Please write out every entry below exactly, leaving out any pictures.

## Given data
────────────────

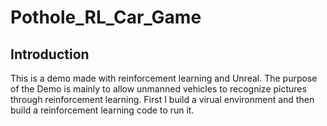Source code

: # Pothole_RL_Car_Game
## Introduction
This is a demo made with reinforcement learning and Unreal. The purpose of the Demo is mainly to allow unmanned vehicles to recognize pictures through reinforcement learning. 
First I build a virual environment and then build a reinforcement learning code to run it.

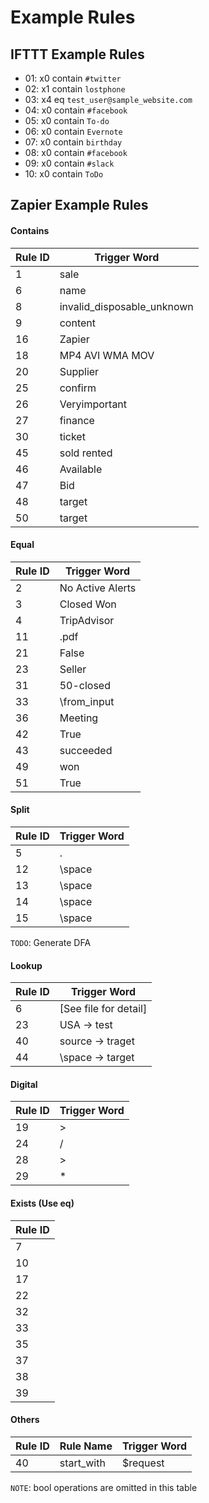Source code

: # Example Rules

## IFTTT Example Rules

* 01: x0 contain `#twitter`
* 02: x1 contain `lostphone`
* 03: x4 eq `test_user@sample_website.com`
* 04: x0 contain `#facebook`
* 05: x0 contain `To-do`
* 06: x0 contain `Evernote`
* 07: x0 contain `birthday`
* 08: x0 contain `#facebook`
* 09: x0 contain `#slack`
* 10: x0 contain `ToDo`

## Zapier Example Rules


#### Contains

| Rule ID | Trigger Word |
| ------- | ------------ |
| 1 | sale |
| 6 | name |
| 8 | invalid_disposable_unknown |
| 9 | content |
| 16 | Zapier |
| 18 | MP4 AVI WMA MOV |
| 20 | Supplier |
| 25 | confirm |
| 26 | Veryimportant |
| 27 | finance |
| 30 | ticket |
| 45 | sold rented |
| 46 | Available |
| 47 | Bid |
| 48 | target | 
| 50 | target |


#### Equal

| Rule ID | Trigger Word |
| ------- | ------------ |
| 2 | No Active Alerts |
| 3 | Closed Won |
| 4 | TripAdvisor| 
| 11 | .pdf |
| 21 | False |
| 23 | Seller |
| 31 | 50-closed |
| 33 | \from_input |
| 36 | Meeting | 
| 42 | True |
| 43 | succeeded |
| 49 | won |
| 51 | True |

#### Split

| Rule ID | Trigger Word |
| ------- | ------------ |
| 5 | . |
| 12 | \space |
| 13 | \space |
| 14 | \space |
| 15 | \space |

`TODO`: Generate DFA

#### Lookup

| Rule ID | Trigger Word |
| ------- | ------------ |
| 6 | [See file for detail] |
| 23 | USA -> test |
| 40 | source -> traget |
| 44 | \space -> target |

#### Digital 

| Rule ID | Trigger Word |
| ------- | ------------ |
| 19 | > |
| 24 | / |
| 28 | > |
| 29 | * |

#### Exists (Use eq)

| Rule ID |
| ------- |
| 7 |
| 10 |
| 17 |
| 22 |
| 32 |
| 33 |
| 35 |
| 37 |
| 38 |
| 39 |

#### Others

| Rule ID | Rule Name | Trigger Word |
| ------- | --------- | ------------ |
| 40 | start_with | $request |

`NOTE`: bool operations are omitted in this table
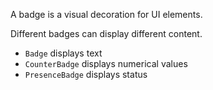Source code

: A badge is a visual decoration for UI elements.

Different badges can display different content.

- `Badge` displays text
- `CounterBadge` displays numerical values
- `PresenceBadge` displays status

────────────────

## Output
Source code

: # Pothole_RL_Car_Game
## Introduction
This is a demo made with reinforcement learning and Unreal. The purpose of the Demo is mainly to allow unmanned vehicles to recognize pictures through reinforcement learning. 
First I build a virual environment and then build a reinforcement learning code to run it.

Source code

: # Example Rules

## IFTTT Example Rules

* 01: x0 contain `#twitter`
* 02: x1 contain `lostphone`
* 03: x4 eq `test_user@sample_website.com`
* 04: x0 contain `#facebook`
* 05: x0 contain `To-do`
* 06: x0 contain `Evernote`
* 07: x0 contain `birthday`
* 08: x0 contain `#facebook`
* 09: x0 contain `#slack`
* 10: x0 contain `ToDo`

## Zapier Example Rules


#### Contains

| Rule ID | Trigger Word |
| ------- | ------------ |
| 1 | sale |
| 6 | name |
| 8 | invalid_disposable_unknown |
| 9 | content |
| 16 | Zapier |
| 18 | MP4 AVI WMA MOV |
| 20 | Supplier |
| 25 | confirm |
| 26 | Veryimportant |
| 27 | finance |
| 30 | ticket |
| 45 | sold rented |
| 46 | Available |
| 47 | Bid |
| 48 | target | 
| 50 | target |


#### Equal

| Rule ID | Trigger Word |
| ------- | ------------ |
| 2 | No Active Alerts |
| 3 | Closed Won |
| 4 | TripAdvisor| 
| 11 | .pdf |
| 21 | False |
| 23 | Seller |
| 31 | 50-closed |
| 33 | \from_input |
| 36 | Meeting | 
| 42 | True |
| 43 | succeeded |
| 49 | won |
| 51 | True |

#### Split

| Rule ID | Trigger Word |
| ------- | ------------ |
| 5 | . |
| 12 | \space |
| 13 | \space |
| 14 | \space |
| 15 | \space |

`TODO`: Generate DFA

#### Lookup

| Rule ID | Trigger Word |
| ------- | ------------ |
| 6 | [See file for detail] |
| 23 | USA -> test |
| 40 | source -> traget |
| 44 | \space -> target |

#### Digital 

| Rule ID | Trigger Word |
| ------- | ------------ |
| 19 | > |
| 24 | / |
| 28 | > |
| 29 | * |

#### Exists (Use eq)

| Rule ID |
| ------- |
| 7 |
| 10 |
| 17 |
| 22 |
| 32 |
| 33 |
| 35 |
| 37 |
| 38 |
| 39 |

#### Others

| Rule ID | Rule Name | Trigger Word |
| ------- | --------- | ------------ |
| 40 | start_with | $request |

`NOTE`: bool operations are omitted in this table
Source code

: A badge is a visual decoration for UI elements.

Different badges can display different content.

- `Badge` displays text
- `CounterBadge` displays numerical values
- `PresenceBadge` displays status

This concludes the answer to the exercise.